## Task details
The entries below contain pictures. Write out only the lines from the line with "(a) - הראנו" up to and including the line with "Apakah potensi fenomena", exactly, without them.

┌─ Provided records

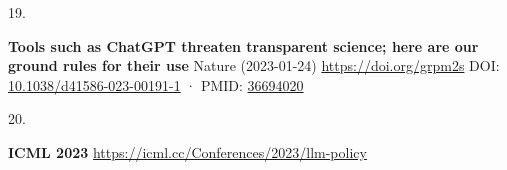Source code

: \documentclass[
]{article}
\newlength{\cslhangindent}
\newlength{\csllabelwidth}
\newlength{\cslentryspacingunit} %
\newenvironment{CSLReferences}[2] %
 {%
  \setlength{\parindent}{0pt}
  \ifodd #1
  \let\oldpar\par
  \def\par{\hangindent=\cslhangindent\oldpar}
  \fi
  \setlength{\parskip}{#2\cslentryspacingunit}
 }%
 {}
\newcommand{\CSLBlock}[1]{#1\hfill\break}
\newcommand{\CSLLeftMargin}[1]{\parbox[t]{\csllabelwidth}{#1}}
\newcommand{\CSLRightInline}[1]{\parbox[t]{\linewidth - \csllabelwidth}{#1}\break}
\begin{document}
\begin{CSLReferences}{0}{0}
\leavevmode{}%
\CSLLeftMargin{19. }%
\CSLRightInline{\textbf{Tools such as ChatGPT threaten transparent science; here are our ground rules for their use}
\CSLBlock{Nature} (2023-01-24) \url{https://doi.org/grpm2s}
\CSLBlock{DOI: \href{https://doi.org/10.1038/d41586-023-00191-1}{10.1038/d41586-023-00191-1} · PMID: \href{https://www.ncbi.nlm.nih.gov/pubmed/36694020}{36694020}}}

\leavevmode{}%
\CSLLeftMargin{20. }%
\CSLRightInline{\textbf{ICML 2023} \url{https://icml.cc/Conferences/2023/llm-policy}}

\end{CSLReferences}
\end{document}
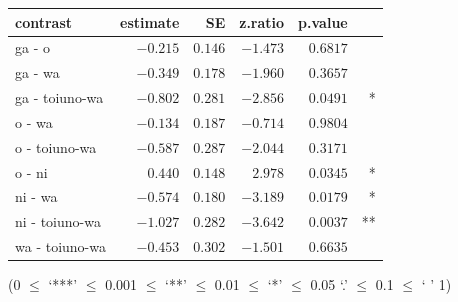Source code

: \begin{table}
 \begin{center}
 \label{Par:PersistencePar:LSMEANST}
 \begin{tabular}{lrrrrr}
 \toprule
 contrast      &    estimate &        SE & z.ratio & p.value & \\
 \midrule
 ga - o         &  $-0.215$ & $0.146$ & $-1.473$ & $0.6817$ & \\
 ga - wa        &  $-0.349$ & $0.178$ & $-1.960$ & $0.3657$ & \\
 ga - toiuno-wa &  $-0.802$ & $0.281$ & $-2.856$ & $0.0491$ & * \\
 o - wa         &  $-0.134$ & $0.187$ & $-0.714$ & $0.9804$ & \\
 o - toiuno-wa  &  $-0.587$ & $0.287$ & $-2.044$ & $0.3171$ & \\
 o - ni         &  $ 0.440$ & $0.148$ & $ 2.978$ & $0.0345$ & * \\
 ni - wa        &  $-0.574$ & $0.180$ & $-3.189$ & $0.0179$ & * \\
 ni - toiuno-wa &  $-1.027$ & $0.282$ & $-3.642$ & $0.0037$ & ** \\
 wa - toiuno-wa &  $-0.453$ & $0.302$ & $-1.501$ & $0.6635$ & \\
 \bottomrule
 \end{tabular}
 \end{center}
 \hfill{(0 $\le$ `***' $\le$ 0.001 $\le$ `**' $\le$ 0.01 $\le$ `*' $\le$ 0.05 `.' $\le$ 0.1 $\le$ ` ' 1)}
\end{table}


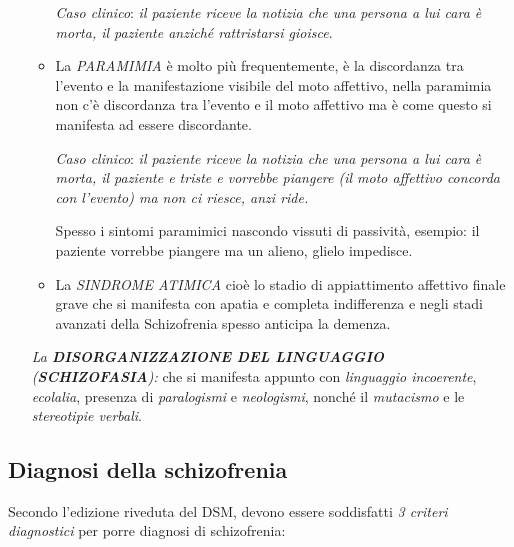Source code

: \begin{itemize}
\begin{itemize}
\emph{Caso clinico}: \emph{il paziente riceve la notizia che una persona
a lui cara è morta, il paziente anziché rattristarsi gioisce}.

\item
  La \emph{PARAMIMIA} è molto più frequentemente, è la discordanza tra
  l'evento e la manifestazione visibile del moto affettivo, nella
  paramimia non c'è discordanza tra l'evento e il moto affettivo ma è
  come questo si manifesta ad essere discordante.

\emph{Caso clinico}: \emph{il paziente riceve la notizia che una persona
a lui cara è morta, il paziente e triste e vorrebbe piangere (il moto
affettivo concorda con l'evento) ma non ci riesce, anzi ride.}

Spesso i sintomi paramimici nascondo vissuti di passività, esempio: il
paziente vorrebbe piangere ma un alieno, glielo impedisce.

\item
  La \emph{SINDROME ATIMICA} cioè lo stadio di appiattimento affettivo
  finale grave che si manifesta con apatia e completa indifferenza e
  negli stadi avanzati della Schizofrenia spesso anticipa la demenza.
\end{itemize}

\emph{La \textbf{DISORGANIZZAZIONE DEL LINGUAGGIO}
(\textbf{SCHIZOFASIA}):} che si manifesta appunto con \emph{linguaggio
incoerente}, \emph{ecolalia}, presenza di \emph{paralogismi} e
\emph{neologismi}, nonché il \emph{mutacismo} e le \emph{stereotipie
verbali}.

\end{itemize}

\subsection{Diagnosi della schizofrenia}

Secondo l'edizione riveduta del DSM, devono essere soddisfatti \emph{3
criteri diagnostici} per porre diagnosi di schizofrenia:


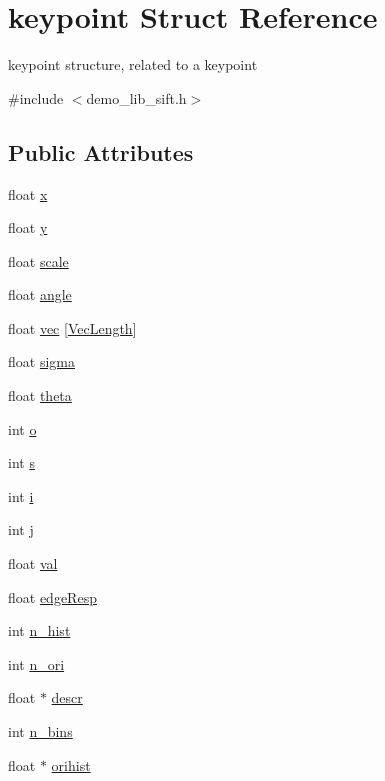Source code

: \hypertarget{structkeypoint}{}\section{keypoint Struct Reference}
\label{structkeypoint}


keypoint structure, related to a keypoint  




{\ttfamily \#include $<$demo\+\_\+lib\+\_\+sift.\+h$>$}

\subsection*{Public Attributes}
\begin{DoxyCompactItemize}
\item 
float \hyperlink{structkeypoint_a139d95b51c24bc6c30bf36a726867454}{x}
\item 
float \hyperlink{structkeypoint_a8e27752a285c5360e01a6d9964870c51}{y}
\item 
float \hyperlink{structkeypoint_a5cd322f1a3dbc35a2aae60a67f27b29b}{scale}
\item 
float \hyperlink{structkeypoint_a0b7769f18cfb22ef2f1f0080e94766a2}{angle}
\item 
float \hyperlink{structkeypoint_ac5ba20aa7090315603582ee5fb110630}{vec} \mbox{[}\hyperlink{demo__lib__sift_8h_a260696a4c14b7bf151c6e8d23289fa78}{Vec\+Length}\mbox{]}
\item 
float \hyperlink{structkeypoint_af0dcb353fbd5b6e40fa539abe044e55b}{sigma}
\item 
float \hyperlink{structkeypoint_a635fa1860cb47a600284621633137ab7}{theta}
\item 
int \hyperlink{structkeypoint_a88cae4c4ce3dcea464fde7cf8b9a4c43}{o}
\item 
int \hyperlink{structkeypoint_afa34486b9d1740a093b2798883aff45c}{s}
\item 
int \hyperlink{structkeypoint_ad7b1c8ac0d3ca4d18c5fd749661c0247}{i}
\item 
int \hyperlink{structkeypoint_aefbddee300af560947f4c370ebabf72a}{j}
\item 
float \hyperlink{structkeypoint_aa33e339a04ae2d3c1b8b0d85d6823665}{val}
\item 
float \hyperlink{structkeypoint_a6d0bf466b67b0757e092a752bb55df6d}{edge\+Resp}
\item 
int \hyperlink{structkeypoint_a68c87c0de77436fe83dc6b0851898184}{n\+\_\+hist}
\item 
int \hyperlink{structkeypoint_aac06b6e82dfe31e346de0aae5e611153}{n\+\_\+ori}
\item 
float $\ast$ \hyperlink{structkeypoint_a6351f2037074aaa034a806d4b4aabd7d}{descr}
\item 
int \hyperlink{structkeypoint_a6a60f97d3c6c9baafebc032d17941a4f}{n\+\_\+bins}
\item 
float $\ast$ \hyperlink{structkeypoint_abb24c45369a83b1dd07a974de422bfd7}{orihist}
\end{DoxyCompactItemize}



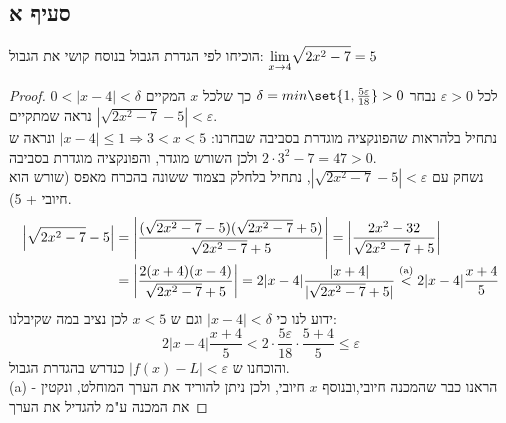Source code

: \documentclass{article}
\DeclarePairedDelimiter\set\{\}
\begin{document}
	\subsection*{סעיף א}
	הוכיחו לפי הגדרת הגבול בנוסח קושי את הגבול: $\displaystyle{\lim_{x \to 4}}\sqrt{2x^2 - 7} = 5$
	\begin{proof}
		לכל $\varepsilon > 0$ נבחר $\delta = min\set{1, \frac{5\varepsilon}{18}} > 0$
		כך שלכל $x$ המקיים $0 < |x - 4| < \delta$ נראה שמתקיים $\left| \sqrt{2x^2 - 7} - 5 \right| < \varepsilon$. \\
		נתחיל בלהראות שהפונקציה מוגדרת בסביבה שבחרנו:
		$|x-4| \leq 1 \Rightarrow 3 < x < 5$ ונראה ש $2 \cdot 3^2-7 = 47 > 0$ ולכן השורש מוגדר, והפונקציה מוגדרת בסביבה. \\
		נשחק עם $\left| \sqrt{2x^2 - 7} - 5 \right| < \varepsilon$, נתחיל בלחלק בצמוד ששונה בהכרח מאפס (שורש הוא חיובי + 5).
		\begin{align*}
			\left| \sqrt{2x^2 - 7} - 5  \right| &=
			\left| \frac{(\sqrt{2x^2 - 7} - 5)(\sqrt{2x^2 - 7} + 5)}{\sqrt{2x^2 - 7} + 5}  \right| =
			\left| \frac{2x^2 - 32}{\sqrt{2x^2 - 7} + 5}  \right| \\
			&= \left| \frac{2(x+4)(x-4)}{\sqrt{2x^2 - 7} + 5}  \right| =
			 2|x-4| \frac{|x+4|}{|\sqrt{2x^2 - 7} + 5|} \overset{\text{(a)}} <
			 2|x-4| \frac{x+4}{5}
		\end{align*}
		ידוע לנו כי $|x-4| < \delta$ וגם ש $x < 5$ לכן נציב במה שקיבלנו:
		\[
			2|x-4| \frac{x+4}{5} <
			2\cdot \frac{5\varepsilon}{18} \cdot \frac{5+4}{5} \leq \varepsilon
		\]
		והוכחנו ש $|f(x) - L| < \varepsilon$ כנדרש בהגדרת הגבול. \\
		(a) - הראנו כבר שהמכנה חיובי,ובנוסף $x$ חיובי, ולכן ניתן להוריד את הערך המוחלט, ונקטין את המכנה ע"מ להגדיל את הערך
	\end{proof}
	\pagebreak
\end{document}

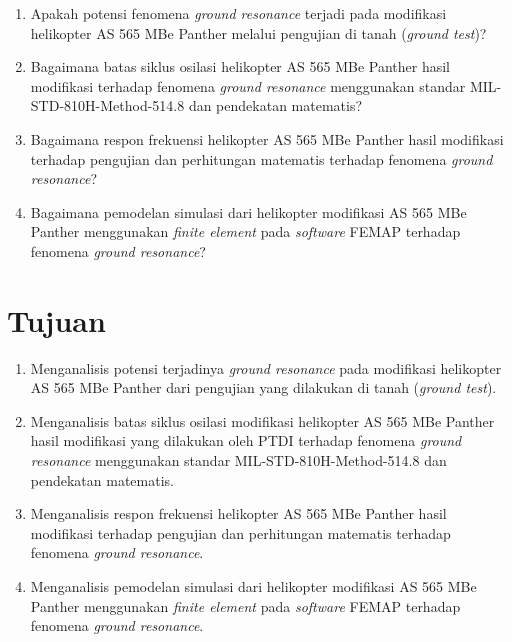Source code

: \begin{enumerate}[nolistsep]
	
	\item Apakah potensi fenomena \textit{ground resonance} terjadi pada modifikasi helikopter AS 565 MBe Panther melalui pengujian di tanah (\textit{ground test})?
	
	\item Bagaimana batas siklus osilasi helikopter AS 565 MBe Panther hasil modifikasi terhadap fenomena \textit{ground resonance} menggunakan standar MIL-STD-810H-Method-514.8 dan pendekatan matematis?
	
	\item Bagaimana respon frekuensi helikopter AS 565 MBe Panther hasil modifikasi terhadap pengujian dan perhitungan matematis terhadap fenomena \textit{ground resonance}?
	
	\item Bagaimana pemodelan simulasi dari helikopter modifikasi AS 565 MBe Panther menggunakan \textit{finite element} pada \textit{software} FEMAP terhadap fenomena \textit{ground resonance}? 
\end{enumerate}

\section{Tujuan}
\label{sec:Tujuan}

\begin{enumerate}[nolistsep]

	\item Menganalisis potensi terjadinya \textit{ground resonance} pada modifikasi helikopter AS 565 MBe Panther dari pengujian yang dilakukan di tanah (\textit{ground test}).
	
	\item Menganalisis batas siklus osilasi modifikasi helikopter AS 565 MBe Panther hasil modifikasi yang dilakukan oleh PTDI terhadap fenomena \textit{ground resonance} menggunakan standar MIL-STD-810H-Method-514.8 dan pendekatan matematis.
	
	\item Menganalisis  respon frekuensi helikopter AS 565 MBe Panther hasil modifikasi terhadap pengujian dan perhitungan matematis terhadap fenomena \textit{ground resonance}.
	
	\item Menganalisis pemodelan simulasi dari helikopter modifikasi AS 565 MBe Panther menggunakan \textit{finite element} pada \textit{software} FEMAP terhadap fenomena \textit{ground resonance}.
\end{enumerate}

└─

## Answer space
		(a) - הראנו כבר שהמכנה חיובי,ובנוסף $x$ חיובי, ולכן ניתן להוריד את הערך המוחלט, ונקטין את המכנה ע"מ להגדיל את הערך
	\end{proof}
	\pagebreak
\end{document}

Source code

: \begin{enumerate}[nolistsep]
	
	\item Apakah potensi fenomena \textit{ground resonance} terjadi pada modifikasi helikopter AS 565 MBe Panther melalui pengujian di tanah (\textit{ground test})?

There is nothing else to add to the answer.